シナリオ・台本

【HEARシナリオ部】2022年4月のシナリオ『誰がための財宝』

 たけのこは音声投稿サイトHEARで「HEARシナリオ部」に所属しています。

 物語創作が好きなユーザーによる部活で、HEAR内で自由に使ってもらえるシナリオを制作・公開するのが主な活動です。

 今回は「地図」をテーマにしたシナリオ『誰がための財宝』を掲載します。よろしければ朗読にお使いください。

『誰がための財宝』本文

 私には趣味がない。
 だからと言って、数カ月ぶりの休みをただ寝て過ごすなど、無意味な時間の浪費だ。

 計画性もなく外を歩き続けていると、一軒の小さな商店を見つけた。築年数を感じる佇まい。
 店に入ると、子供の小遣いでも購入できる菓子ばかりが並んでいる。奥には白い割烹着(かっぽうぎ)の老年女性が座っていた。店主だろう。

 この地域が私の職場になったときに、地理は一通り覚えたつもりだったが……まだまだ勉強不足だ。
 
 懐かしい駄菓子の中に、薄切りにした食パンほどの絵本が並んでいた。どれも日に焼けて、背表紙の文字が淡い。
 適当に引き抜いて中を開くと、一枚の紙切れが挟まっていた。

 これは……地図か。

 簡略化されているが、店の周辺が描かれている。

 矢印が指すのは……近くの公園だな。
 正方形の隅に王冠のマーク……宝でも埋まっているのだろうか。

 店主に訪ねてみるが、私を子供と誤認しているようで、返答に要領を得ない。

 まあいい。どうせやることもないんだ。たまには童心に帰ってみようじゃないか。

 公園には数人の親子連れがいた。私に反応を示すことはない。

 先週、この辺りで大きな仕事をしたのだが……記憶に残せる結果を出せなかったんだな。精いっぱい努力したのに、何が悪かったのだろうか。

 空回る現実から逃げるように、私は手元の紙切れに目をやった。

 地図の示す場所はおそらく砂場だ。
 そう考え、囲いの隅を順番に手で掘っていく。砂の手触りが妙に心地いい。

 さすがに視線を感じた。大(だい)の大人が一人で砂場遊びをしていれば当然だな。
 どうせどこの誰かも知られてないんだ。

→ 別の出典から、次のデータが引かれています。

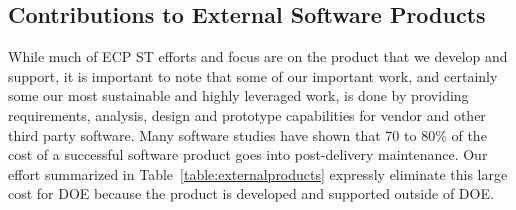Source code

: \subsection{Contributions to External Software Products}\label{subsection:external-contributions}
While much of ECP ST efforts and focus are on the product that we develop and support, it is important to note that some of our important work, and certainly some our most sustainable and highly leveraged work, is done by providing requirements, analysis, design and prototype capabilities for vendor and other third party software.  Many software studies have shown that 70 to 80\% of the cost of a successful software product goes into post-delivery maintenance. Our effort summarized in Table~\ref{table:externalproducts} expressly eliminate this large cost for DOE because the product is developed and supported outside of DOE.


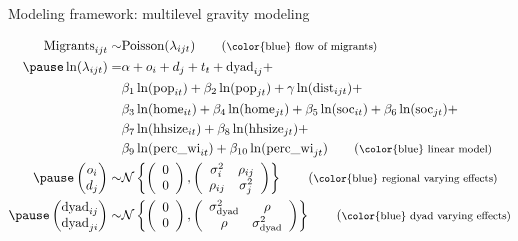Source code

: \documentclass{beamer}
\begin{document}
\begin{frame}[fragile]{Modeling framework: multilevel gravity modeling}
\begin{small}
  \begin{align}
  	\text{Migrants}_{ijt} \sim & \text{Poisson}(\lambda_{ijt})\tag{\footnotesize \color{blue} flow of migrants}\\ \pause
  	\ln(\lambda_{ijt}) = & \alpha +   o_i + d_j + t_t + \text{dyad}_{ij}+ \notag \\
  	& \beta_1 \ln(\text{pop}_{it}) + \beta_2
  	\ln(\text{pop}_{jt}) +
  	\gamma \ln(\text{dist}_{ijt}) + \notag \\
  	& \beta_3 \ln(\text{home}_{it}) +
  	\beta_4 \ln(\text{home}_{jt}) +
  	\beta_5 \ln(\text{soc}_{it}) + \beta_6
	 \ln(\text{soc}_{jt}) + \notag \\
	&  \beta_{7}\ln(\text{hhsize}_{it}) +
	 \beta_{8}\ln(\text{hhsize}_{jt}) + \notag \\
	& \beta_{9}\ln(\text{perc\_wi}_{it}) +
	 \beta_{10}\ln(\text{perc\_wi}_{jt})
	 \tag{\footnotesize \color{blue} linear model} \\ \pause
	\begin{pmatrix}o_i\\
	d_j
\end{pmatrix} \sim &\mathcal{N} \left\{\left(\begin{array}{c}
	0\\
	0
\end{array}\right),
\left(                                        
\begin{array}{cc}
	\sigma^2_i & \rho_{ij} \\
	\rho_{ij} & \sigma^2_{j} 
\end{array}
\right)
\right\} \tag{\footnotesize \color{blue} regional varying effects} \\ \pause
	\begin{pmatrix}\text{dyad}_{ij}\\
	\text{dyad}_{ji}
\end{pmatrix} \sim & \mathcal{N} \left\{\left(\begin{array}{c}
	0\\
	0
\end{array}\right),
\left(                                        
\begin{array}{cc}
	\sigma^2_{\text{dyad}} & \rho \\
	\rho & \sigma^2_{\text{dyad}} 
\end{array}
\right)
\right\} \tag{\footnotesize \color{blue} dyad varying effects} 
\end{align}
\end{small}
\end{frame}
\end{document}
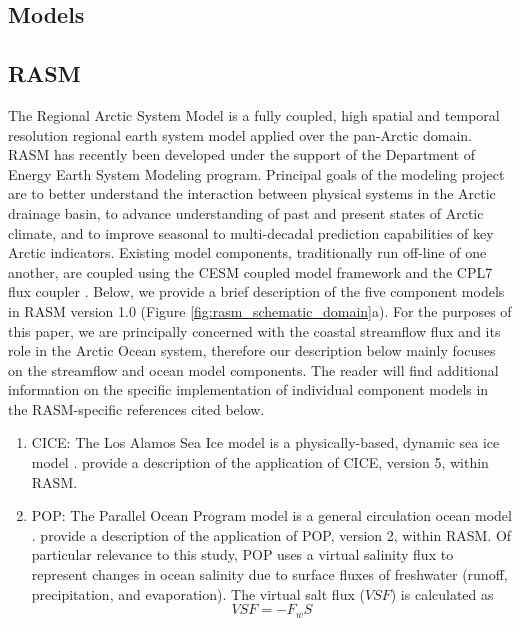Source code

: \documentclass[jgrga, draft]{agutex}
\begin{document}
\begin{article}
\section{Models}
\label{sec:models}

\subsection{RASM}
\label{sec:rasm}
The Regional Arctic System Model is a fully coupled, high spatial and temporal resolution regional earth system model applied over the pan-Arctic domain.
RASM has recently been developed under the support of the Department of Energy Earth System Modeling program.
Principal goals of the modeling project are to better understand the interaction between physical systems in the Arctic drainage basin, to advance understanding of past and present states of Arctic climate, and to improve seasonal to multi-decadal prediction capabilities of key Arctic indicators.
Existing model components, traditionally run off-line of one another, are coupled using the CESM coupled model framework and the CPL7 flux coupler \citep{Craig_2011}.
Below, we provide a brief description of the five component models in RASM version 1.0 (Figure \ref{fig:rasm_schematic_domain}a).
For the purposes of this paper, we are principally concerned with the coastal streamflow flux and its role in the Arctic Ocean system, therefore our description below mainly focuses on the streamflow and ocean model components.
The reader will find additional information on the specific implementation of individual component models in the RASM-specific references cited below.

\begin{enumerate}
\item CICE: The Los Alamos Sea Ice model is a physically-based, dynamic sea ice model \citep{Hunke_2010}.
\citet{Roberts_2015a} provide a description of the application of CICE, version 5, within RASM.
\item POP: The Parallel Ocean Program model is a general circulation ocean model \citep{Smith_2010}.
\citet{Roberts_2015a} provide a description of the application of POP, version 2, within RASM.
Of particular relevance to this study, POP uses a virtual salinity flux to represent changes in ocean salinity due to surface fluxes of freshwater (runoff, precipitation, and evaporation).
The virtual salt flux ($VSF$) is calculated as
\begin{equation}
  \label{eq:SaltFlux}
  VSF= -F_w S
\end{equation}


\end{enumerate}
\end{article}
\end{document}
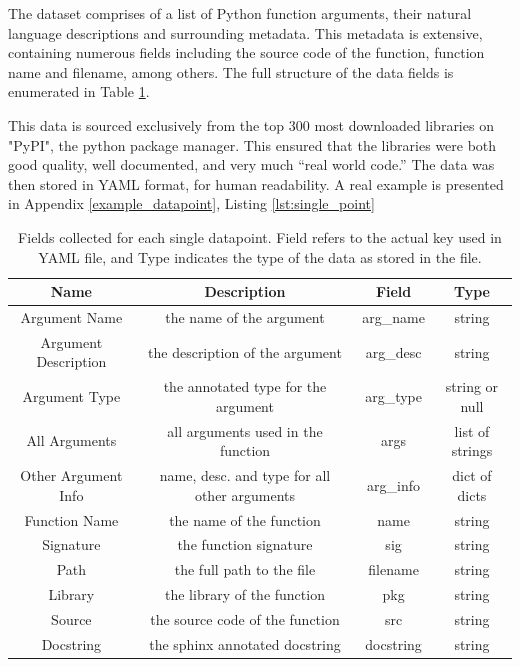 The dataset comprises of a list of Python function arguments, their natural language descriptions and surrounding metadata. 
This metadata is extensive, containing numerous fields including the source code of the function, function name and filename, among others. 
The full structure of the data fields is enumerated in Table \ref{table:metadata}. 

This data is sourced exclusively from the top 300 most downloaded libraries on "PyPI", the python package manager. 
This ensured that the libraries were both good quality, well documented, and very much ``real world code.''
The data was then stored in YAML format, for human readability. 
A real example is presented in Appendix \ref{example_datapoint}, Listing \ref{lst:single_point}


\begin{table}[h!]
    \begin{center}
    \begin{tabular}{| c | c | c | c |}
        \hline
        Name &  Description     &    Field    & Type  \\
        \hline
        Argument Name & the name of the argument  & arg\_name & string \\
        Argument Description & the description of the argument & arg\_desc & string \\
        Argument Type & the annotated type for the argument & arg\_type & string or null \\
        All Arguments & all arguments used in the function & args & list of strings \\
        Other Argument Info & name, desc. and type for all other arguments & arg\_info & dict of dicts\\
        Function Name & the name of the function & name & string\\
        Signature & the function signature & sig & string\\
        Path & the full path to the file & filename & string \\
        Library & the library of the function & pkg & string\\
        Source & the source code of the function & src & string\\
        Docstring & the sphinx annotated docstring & docstring & string\\

        \hline


    \end{tabular}
    \caption {Fields collected for each single datapoint. Field refers to the actual key used in YAML file, and Type indicates the type of the data as stored in the file.}
    \label{table:metadata}
    \end{center}
\end{table}


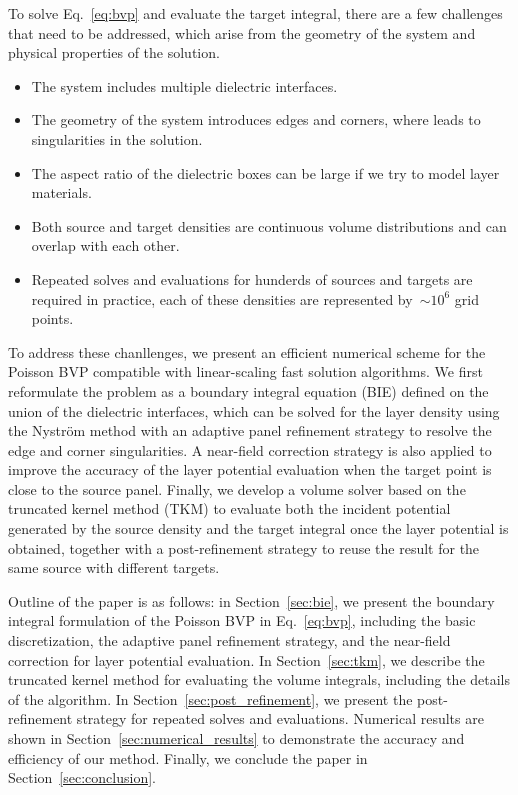 \documentclass[preprint,12pt]{elsarticle}
\begin{document}
To solve Eq.~\eqref{eq:bvp} and evaluate the target integral, there are a few challenges that need to be addressed, which arise from the geometry of the system and physical properties of the solution.
\begin{itemize}
    \item[1.] The system includes multiple dielectric interfaces.
    \item[2.] The geometry of the system introduces edges and corners, where leads to singularities in the solution.
    \item[3.] The aspect ratio of the dielectric boxes can be large if we try to model layer materials.
    \item[4.] Both source and target densities are continuous volume distributions and can overlap with each other.
    \item[5.] Repeated solves and evaluations for hunderds of sources and targets are required in practice, each of these densities are represented by~$\sim 10^6$ grid points.
\end{itemize}

To address these chanllenges, we present an eﬃcient numerical scheme for the Poisson BVP compatible with linear-scaling fast solution algorithms.
We first reformulate the problem as a boundary integral equation (BIE) defined on the union of the dielectric interfaces, which can be solved for the layer density using the Nystr\"om method with an adaptive panel refinement strategy to resolve the edge and corner singularities.
A near-field correction strategy is also applied to improve the accuracy of the layer potential evaluation when the target point is close to the source panel.
Finally, we develop a volume solver based on the truncated kernel method (TKM) to evaluate both the incident potential generated by the source density and the target integral once the layer potential is obtained, together with a post-refinement strategy to reuse the result for the same source with different targets.

Outline of the paper is as follows: in Section~\ref{sec:bie}, we present the boundary integral formulation of the Poisson BVP in Eq.~\eqref{eq:bvp}, including the basic discretization, the adaptive panel refinement strategy, and the near-field correction for layer potential evaluation. In Section~\ref{sec:tkm}, we describe the truncated kernel method for evaluating the volume integrals, including the details of the algorithm. In Section~\ref{sec:post_refinement}, we present the post-refinement strategy for repeated solves and evaluations.
Numerical results are shown in Section~\ref{sec:numerical_results} to demonstrate the accuracy and efficiency of our method.
Finally, we conclude the paper in Section~\ref{sec:conclusion}.
\end{document}

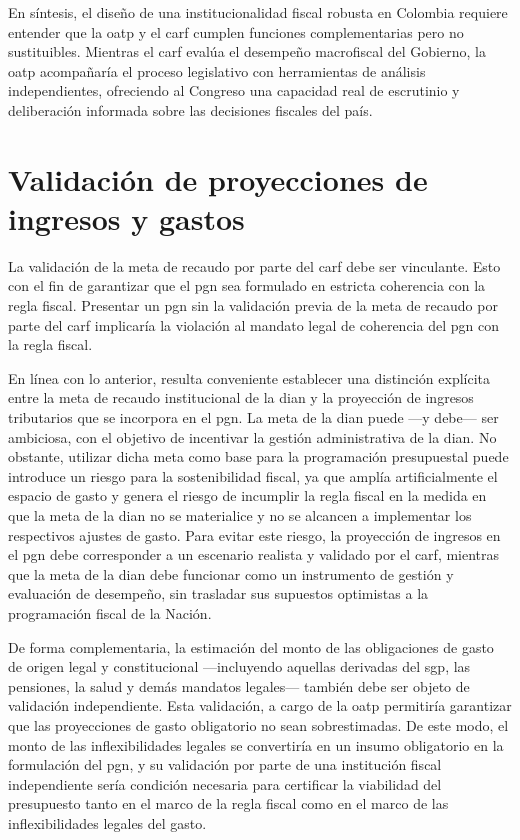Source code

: En síntesis, el diseño de una institucionalidad fiscal robusta en Colombia requiere entender que la \gls{oatp} y el \gls{carf} cumplen funciones complementarias pero no sustituibles. Mientras el \gls{carf} evalúa el desempeño macrofiscal del Gobierno, la \gls{oatp} acompañaría el proceso legislativo con herramientas de análisis independientes, ofreciendo al Congreso una capacidad real de escrutinio y deliberación informada sobre las decisiones fiscales del país.

\section{Validación de proyecciones de ingresos y gastos}

La validación de la meta de recaudo por parte del \gls{carf} debe ser vinculante. Esto con el fin de garantizar que el \gls{pgn} sea formulado en estricta coherencia con la regla fiscal. Presentar un \gls{pgn} sin la validación previa de la meta de recaudo por parte del \gls{carf} implicaría la violación al mandato legal de coherencia del \gls{pgn} con la regla fiscal.  

En línea con lo anterior, resulta conveniente establecer una distinción explícita entre la meta de recaudo institucional de la \gls{dian} y la proyección de ingresos tributarios que se incorpora en el \gls{pgn}. La meta de la \gls{dian} puede —y debe— ser ambiciosa, con el objetivo de incentivar la gestión administrativa de la \gls{dian}. No obstante, utilizar dicha meta como base para la programación presupuestal puede introduce un riesgo para la sostenibilidad fiscal, ya que amplía artificialmente el espacio de gasto y genera el riesgo de incumplir la regla fiscal en la medida en que la meta de la \gls{dian} no se materialice y no se alcancen a implementar los respectivos ajustes de gasto. Para evitar este riesgo, la proyección de ingresos en el \gls{pgn} debe corresponder a un escenario realista y validado por el \gls{carf}, mientras que la meta de la \gls{dian} debe funcionar como un instrumento de gestión y evaluación de desempeño, sin trasladar sus supuestos optimistas a la programación fiscal de la Nación.

De forma complementaria, la estimación del monto de las obligaciones de gasto de origen legal y constitucional —incluyendo aquellas derivadas del \gls{sgp}, las pensiones, la salud y demás mandatos legales— también debe ser objeto de validación independiente. Esta validación, a cargo de la \gls{oatp} permitiría garantizar que las proyecciones de gasto obligatorio no sean sobrestimadas. De este modo, el monto de las inflexibilidades legales se convertiría en un insumo obligatorio en la formulación del \gls{pgn}, y su validación por parte de una institución fiscal independiente sería condición necesaria para certificar la viabilidad del presupuesto tanto en el marco de la regla fiscal como en el marco de las inflexibilidades legales del gasto.

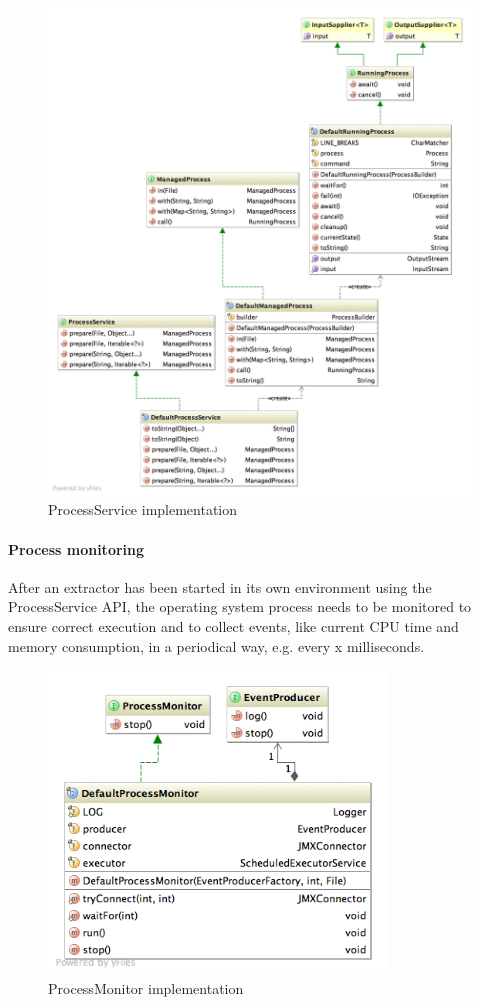 \begin{figure}[H]
\centering
\includegraphics[width=\textwidth, trim=20px 20px 0 0, clip=true]{process.png}
\caption{ProcessService implementation}
\label{fig:process}
\end{figure}

\newpage
\paragraph{Process monitoring}
After an extractor has been started in its own environment using the ProcessService API, the operating system process needs to be monitored to ensure correct execution and to collect events, like current CPU time and memory consumption, in a periodical way, e.g. every x milliseconds.

\begin{figure}[H]
\centering
\includegraphics[width=0.8\textwidth, trim=20px 20px 0 0, clip=true]{monitor.png}
\caption{ProcessMonitor implementation}
\end{figure}

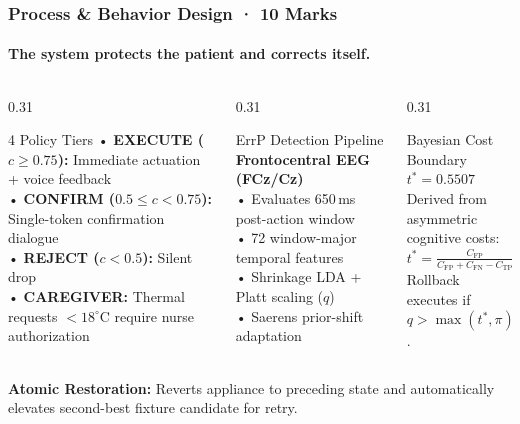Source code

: \documentclass[aspectratio=169,10pt]{beamer}
\begin{document}
\begin{frame}
    \frametitle{Process & Behavior Design · 10 Marks}
    \framesubtitle{The system protects the patient and corrects itself.}
    \begin{columns}[T]
        \begin{column}{0.31\textwidth}
            \begin{block}{\small 4 Policy Tiers}
                \scriptsize
                • \textbf{EXECUTE ($c \ge 0.75$):} Immediate actuation + voice feedback\\
                • \textbf{CONFIRM ($0.5 \le c < 0.75$):} Single-token confirmation dialogue\\
                • \textbf{REJECT ($c < 0.5$):} Silent drop\\
                • \textbf{CAREGIVER:} Thermal requests $< 18^\circ$C require nurse authorization
            \end{block}
        \end{column}
        \begin{column}{0.31\textwidth}
            \begin{block}{\small ErrP Detection Pipeline}
                \scriptsize
                \textbf{Frontocentral EEG (FCz/Cz)}\\
                • Evaluates 650\,ms post-action window\\
                • 72 window-major temporal features\\
                • Shrinkage LDA + Platt scaling ($q$)\\
                • Saerens prior-shift adaptation
            \end{block}
        \end{column}
        \begin{column}{0.31\textwidth}
            \begin{block}{\small Bayesian Cost Boundary}
                \scriptsize
                \Large \textbf{\color{ForestGreen}$t^* = 0.5507$}\\
                \scriptsize Derived from asymmetric cognitive costs:\\
                $t^* = \frac{C_{\mathrm{FP}}}{C_{\mathrm{FP}} + C_{\mathrm{FN}} - C_{\mathrm{TP}}} = \frac{5}{5 + 7 - 2.92}$\\
                Rollback executes if $q > \max(t^*, \pi)$.
            \end{block}
        \end{column}
    \end{columns}
    \vspace{0.2cm}
    {\scriptsize \textbf{\color{ForestGreen}Atomic Restoration:} Reverts appliance to preceding state and automatically elevates second-best fixture candidate for retry.}
\end{frame}
\end{document}
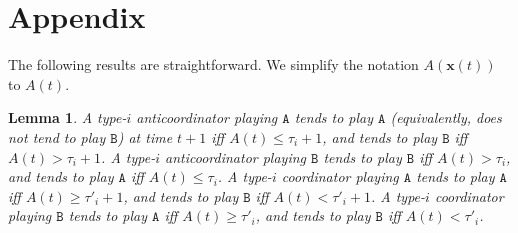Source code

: \documentclass[10 pt,twocolumn,journal]{IEEEtran}
\DeclarePairedDelimiter{\ceil}{\lceil}{\rceil}
\DeclarePairedDelimiter{\floor}{\lfloor}{\rfloor}
\theoremstyle{plain}
\newtheorem{lemma}{Lemma}
\newcommand{\A}{\mathcal{A}}
\newcommand{\x}{\bm{x}}
\renewcommand{\A}{\mathtt{A}}
\newcommand{\B}{\mathtt{B}}
\theoremstyle{definition}
\begin{document}
\section*{Appendix}
The following results are straightforward.
We simplify the notation $A(\x(t))$ to $A(t)$.
\begin{lemma} \label{lem_updateRule}
    A type-$i$ anticoordinator playing $\A$ tends to play $\A$ (equivalently, does not tend to play $\B$) at time $t+1$ iff $A(t) \leq \tau_i +1$, %
    and tends to play $\B$ iff $A(t) > \tau_i +1$.
    A type-$i$ anticoordinator playing $\B$ tends to play $\B$ iff $A(t)> \tau_i$, and tends to play $\A$ iff $A(t)\leq  \tau_i$.
    A type-$i$ coordinator playing $\A$ tends to play $\A$ iff $A(t) \geq \tau'_i +1$, and tends to play $\B$ iff $A(t) < \tau'_i +1$. %
    A type-$i$ coordinator playing $\B$ tends to play $\A$ iff $A(t) \geq \tau'_i$, and tends to play $\B$ iff $A(t) < \tau'_i$. 
\end{lemma}
\end{document}
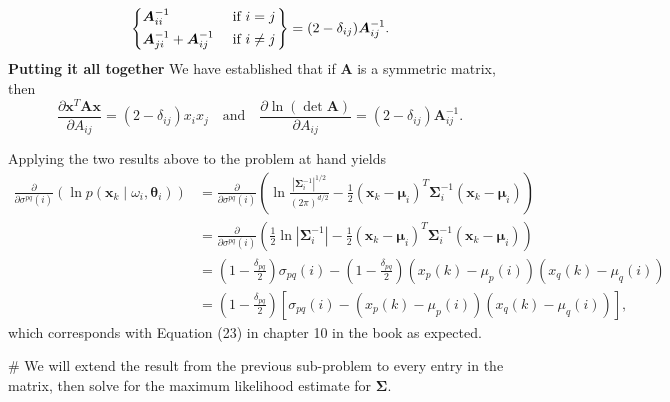 \documentclass[12pt, a4paper]{article}
\newcommand{\vect}[1]{\bm{#1}}
\newcommand{\abs}[1]{\left\lvert#1\right\rvert}
\begin{document}
{\begin{easylist}[enumerate]
\begin{equation*}
\begin{rcases}
\begin{dcases}
\vect{A}^{-1}_{ii}  & \text{ if } i = j \\
\vect{A}^{-1}_{ji} + \vect{A}^{-1}_{ij}   & \text{ if } i \neq j
\end{dcases}
\end{rcases}
=
(2 - \delta_{ij}) \vect{A}^{-1}_{ij}.
\end{equation*}
\textbf{Putting it all together}
We have established that if $\vect{A}$ is a symmetric matrix, then
\begin{equation*}
	\frac{\partial \vect{x}^T \vect{A} \vect{x}}{\partial A_{ij}} 
	= 
	\left(2 - \delta_{ij}\right) x_i x_j
	\quad \text{and} \quad
	\frac{\partial \ln \left( \det \vect{A} \right)}{\partial A_{ij}} 
	=
	(2 - \delta_{ij}) \vect{A}^{-1}_{ij}.
\end{equation*}

Applying the two results above to the problem at hand yields
\begin{align*}
	\frac{\partial }{\partial \sigma^{pq}(i)} \left( \ln p \left( \vect{x}_k \mid \omega_i , \vect{\theta}_i \right) \right)
	& =
	\frac{\partial }{\partial \sigma^{pq}(i)} \left(
	\ln \frac{\abs{\vect{\Sigma}_i^{-1}}^{1/2}}{(2 \pi)^{d/2}}
	 - \frac{1}{2}
	 \left( \vect{x}_k - \vect{\mu}_i \right)^T
	 \vect{\Sigma}_i^{-1}
	 \left( \vect{x}_k - \vect{\mu}_i \right)
	 \right) \\
	 & =
	 \frac{\partial }{\partial \sigma^{pq}(i)} \left(
	 \frac{1}{2}\ln \abs{\vect{\Sigma}_i^{-1}}
	 - \frac{1}{2}
	 \left( \vect{x}_k - \vect{\mu}_i \right)^T
	 \vect{\Sigma}_i^{-1}
	 \left( \vect{x}_k - \vect{\mu}_i \right)
	 \right) \\
	 & =
	 \left(1 - \frac{\delta_{pq}}{2} \right) \sigma_{pq}(i)
	 -
	 \left(1 - \frac{\delta_{pq}}{2} \right)
	 \left( x_p(k) - \mu_p(i) \right)
	 \left( x_q(k) - \mu_q(i) \right) \\
	 & =
	 \left(1 - \frac{\delta_{pq}}{2} \right) 
	 \left[
	 \sigma_{pq}(i)
	 - 
	 \left( x_p(k) - \mu_p(i) \right)
	 \left( x_q(k) - \mu_q(i) \right)
	 \right],
\end{align*}
which corresponds with Equation (23) in chapter 10 in the book as expected.

# We will extend the result from the previous sub-problem to every entry in the matrix, then solve for the maximum likelihood estimate for $\vect{\Sigma}$.


\end{easylist}}
\end{document}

開き直って宝を探してやろう。

 三箇所目の隅を掘っていると、プラスチックのトイカプセルが出てきた。
 中には劣化した紙切れが一枚、また地図だ。
 次は……神社か。
 
 
 賽銭箱から右に七歩、左に八歩。ここだな。

 書かれた矢印と数字に従って進み、たどり着いたのは一本の植木。適当な石を拾ってきて、根元を掘る。

 周りには誰もいない。見ているとすれば神様くらいか。あとで私の行動が愚かだと天罰を下すかもしれないな。生産性も、意味もない。無駄な行為に興じているのだから。

 自分自身に呆れていると、土の中から小さな缶ジュースくらいの瓶が見つかった。
 中身を確認したそのとき、こちらに向かってくる足音に気づく。

 まずい、警察だ。
 ここでの行為を説明するのはややこしい。万が一、警察と一緒にいるところを写真にでも撮られたら、仕事に大きく影響するかもしれない。

 私は静かに急いで、その場を離れた。

 上手く警察を巻き、最初の商店へと戻る。瓶に入っていた地図が、ここを示していたからだ。

 店主に三枚の地図と、瓶に同封されていた折り紙のメダルを見せる。
 スリリングだった宝探しも、これでおしまいだ。

 店主は笑いながら、私にこう言った。
 「たからをみつけたんだね」と。

 ええ。見つけましたよ。きっと私が、無意識に探していたものを。

 私は毎日、行動の意味や結果だけを考え、利益や合理性ばかりを求めていた。
 だけど宝探しは普段と真逆。意味もなく、利益のない結果のために時間を費やした。

 だから掘り起こすことができたんだと思う。
 日々の仕事で失っていた「楽しい」という感情を。

 翌日から職務に戻った私は、仕事を楽しむことを意識し始めた。
 するとどうだろう、身の回りのことが少しずつ上手くいくようになってきたのだ。
 今までぎこちなく回っていた歯車が、ようやく噛み合った。そんな気分だ。

 きっかけをくれた店主には感謝しかない。

 受けた恩を返すためにも、私はより良い未来の地図を描かなくてはならない。
 住民たちの新しい市長として。